WORK ORDER:
Repeat the stretch of entries below from the line with "做贷款这个生意，和其他不同，" through the line with "企业看到从银行拿钱这么容易，". Include both ends and add nothing.
┌────────
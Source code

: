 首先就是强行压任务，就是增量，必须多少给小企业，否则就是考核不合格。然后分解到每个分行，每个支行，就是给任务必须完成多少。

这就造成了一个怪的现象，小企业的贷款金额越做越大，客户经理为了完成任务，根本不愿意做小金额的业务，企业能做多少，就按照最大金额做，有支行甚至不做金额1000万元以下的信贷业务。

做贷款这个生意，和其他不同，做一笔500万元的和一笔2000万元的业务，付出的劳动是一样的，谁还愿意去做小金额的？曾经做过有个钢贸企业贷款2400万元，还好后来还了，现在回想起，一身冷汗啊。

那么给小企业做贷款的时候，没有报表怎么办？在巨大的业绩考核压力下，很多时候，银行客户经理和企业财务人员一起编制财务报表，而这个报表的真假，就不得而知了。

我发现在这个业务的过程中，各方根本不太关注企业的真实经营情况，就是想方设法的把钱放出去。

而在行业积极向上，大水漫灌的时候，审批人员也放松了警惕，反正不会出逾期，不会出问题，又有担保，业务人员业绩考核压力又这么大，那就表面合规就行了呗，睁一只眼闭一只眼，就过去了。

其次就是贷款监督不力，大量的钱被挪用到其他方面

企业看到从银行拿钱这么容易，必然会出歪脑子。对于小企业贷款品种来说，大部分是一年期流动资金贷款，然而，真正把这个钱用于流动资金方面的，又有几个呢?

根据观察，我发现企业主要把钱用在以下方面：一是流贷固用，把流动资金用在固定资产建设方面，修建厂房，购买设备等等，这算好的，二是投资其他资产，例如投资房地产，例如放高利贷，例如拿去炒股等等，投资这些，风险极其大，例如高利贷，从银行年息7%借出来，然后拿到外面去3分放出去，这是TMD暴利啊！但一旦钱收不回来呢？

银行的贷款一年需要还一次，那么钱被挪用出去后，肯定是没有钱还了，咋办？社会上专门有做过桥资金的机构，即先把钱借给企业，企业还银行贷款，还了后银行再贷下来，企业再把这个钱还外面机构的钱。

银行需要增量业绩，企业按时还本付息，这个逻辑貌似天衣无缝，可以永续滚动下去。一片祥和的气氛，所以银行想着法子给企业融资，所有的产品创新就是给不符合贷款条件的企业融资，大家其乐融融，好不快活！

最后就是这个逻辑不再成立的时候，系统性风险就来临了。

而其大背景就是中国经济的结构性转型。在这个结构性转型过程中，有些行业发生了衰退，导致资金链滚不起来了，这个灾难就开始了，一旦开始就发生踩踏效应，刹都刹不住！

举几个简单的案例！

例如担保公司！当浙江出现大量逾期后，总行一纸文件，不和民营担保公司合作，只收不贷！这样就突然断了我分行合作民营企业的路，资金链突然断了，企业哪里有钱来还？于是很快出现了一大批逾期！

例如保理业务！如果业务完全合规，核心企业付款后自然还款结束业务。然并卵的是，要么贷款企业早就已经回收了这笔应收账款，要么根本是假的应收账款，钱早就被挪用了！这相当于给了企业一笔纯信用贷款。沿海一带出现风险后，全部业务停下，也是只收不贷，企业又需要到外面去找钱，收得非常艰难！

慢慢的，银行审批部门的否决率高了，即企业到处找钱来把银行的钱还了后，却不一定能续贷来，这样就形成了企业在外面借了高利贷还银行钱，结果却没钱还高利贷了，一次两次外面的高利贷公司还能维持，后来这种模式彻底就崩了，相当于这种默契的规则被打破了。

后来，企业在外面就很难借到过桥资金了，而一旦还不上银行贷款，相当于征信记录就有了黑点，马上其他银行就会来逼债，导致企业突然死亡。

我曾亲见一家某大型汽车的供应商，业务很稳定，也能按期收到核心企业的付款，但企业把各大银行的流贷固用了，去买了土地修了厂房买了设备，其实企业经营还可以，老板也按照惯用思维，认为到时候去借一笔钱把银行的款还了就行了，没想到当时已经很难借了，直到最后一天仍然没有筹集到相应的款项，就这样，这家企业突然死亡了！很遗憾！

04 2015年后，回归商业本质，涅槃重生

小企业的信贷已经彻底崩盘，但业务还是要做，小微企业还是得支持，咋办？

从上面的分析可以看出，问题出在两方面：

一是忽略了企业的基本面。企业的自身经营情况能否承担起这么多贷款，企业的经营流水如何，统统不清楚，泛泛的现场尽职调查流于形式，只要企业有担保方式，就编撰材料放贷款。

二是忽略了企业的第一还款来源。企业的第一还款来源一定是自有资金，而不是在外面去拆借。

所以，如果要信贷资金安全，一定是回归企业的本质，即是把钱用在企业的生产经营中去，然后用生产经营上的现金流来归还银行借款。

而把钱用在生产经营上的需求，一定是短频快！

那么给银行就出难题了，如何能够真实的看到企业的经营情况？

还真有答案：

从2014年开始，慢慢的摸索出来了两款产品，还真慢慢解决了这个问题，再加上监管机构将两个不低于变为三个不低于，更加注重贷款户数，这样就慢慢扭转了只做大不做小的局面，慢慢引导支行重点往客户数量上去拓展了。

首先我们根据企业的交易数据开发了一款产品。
└────────
SOLUTION FOR THIS TASK:
做贷款这个生意，和其他不同，做一笔500万元的和一笔2000万元的业务，付出的劳动是一样的，谁还愿意去做小金额的？曾经做过有个钢贸企业贷款2400万元，还好后来还了，现在回想起，一身冷汗啊。

那么给小企业做贷款的时候，没有报表怎么办？在巨大的业绩考核压力下，很多时候，银行客户经理和企业财务人员一起编制财务报表，而这个报表的真假，就不得而知了。

我发现在这个业务的过程中，各方根本不太关注企业的真实经营情况，就是想方设法的把钱放出去。

而在行业积极向上，大水漫灌的时候，审批人员也放松了警惕，反正不会出逾期，不会出问题，又有担保，业务人员业绩考核压力又这么大，那就表面合规就行了呗，睁一只眼闭一只眼，就过去了。

其次就是贷款监督不力，大量的钱被挪用到其他方面

企业看到从银行拿钱这么容易，必然会出歪脑子。对于小企业贷款品种来说，大部分是一年期流动资金贷款，然而，真正把这个钱用于流动资金方面的，又有几个呢?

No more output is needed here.